> **WHAT YOU SHOULD DO**
Among the entries below, take the line with "from which we" and the line with "to $X^*$ (and $Y^*$).", and output them and every line between them exactly, with nothing else.

[Saved data entries]
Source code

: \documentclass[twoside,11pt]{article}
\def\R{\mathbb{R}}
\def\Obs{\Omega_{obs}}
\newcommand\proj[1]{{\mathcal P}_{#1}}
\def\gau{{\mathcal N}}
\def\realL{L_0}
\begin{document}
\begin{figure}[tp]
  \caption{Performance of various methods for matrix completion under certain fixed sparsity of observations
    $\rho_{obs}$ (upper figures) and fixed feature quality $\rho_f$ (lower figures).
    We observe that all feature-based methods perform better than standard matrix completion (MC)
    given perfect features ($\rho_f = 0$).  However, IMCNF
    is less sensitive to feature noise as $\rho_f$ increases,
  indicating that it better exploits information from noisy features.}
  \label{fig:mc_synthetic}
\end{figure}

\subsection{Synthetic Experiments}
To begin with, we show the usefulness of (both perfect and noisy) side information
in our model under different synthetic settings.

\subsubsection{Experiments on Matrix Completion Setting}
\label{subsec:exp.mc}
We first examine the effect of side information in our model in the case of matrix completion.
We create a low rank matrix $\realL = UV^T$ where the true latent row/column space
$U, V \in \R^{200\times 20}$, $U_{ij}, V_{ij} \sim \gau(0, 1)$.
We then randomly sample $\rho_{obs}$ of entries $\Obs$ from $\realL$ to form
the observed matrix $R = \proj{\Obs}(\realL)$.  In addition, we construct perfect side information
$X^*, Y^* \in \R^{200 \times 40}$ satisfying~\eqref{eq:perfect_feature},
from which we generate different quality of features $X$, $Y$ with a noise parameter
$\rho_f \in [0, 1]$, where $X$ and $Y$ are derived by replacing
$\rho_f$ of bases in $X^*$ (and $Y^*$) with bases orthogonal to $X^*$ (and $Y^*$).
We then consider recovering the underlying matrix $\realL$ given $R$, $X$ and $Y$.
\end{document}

> **EXERCISE OUTPUT**
from which we generate different quality of features $X$, $Y$ with a noise parameter
$\rho_f \in [0, 1]$, where $X$ and $Y$ are derived by replacing
$\rho_f$ of bases in $X^*$ (and $Y^*$) with bases orthogonal to $X^*$ (and $Y^*$).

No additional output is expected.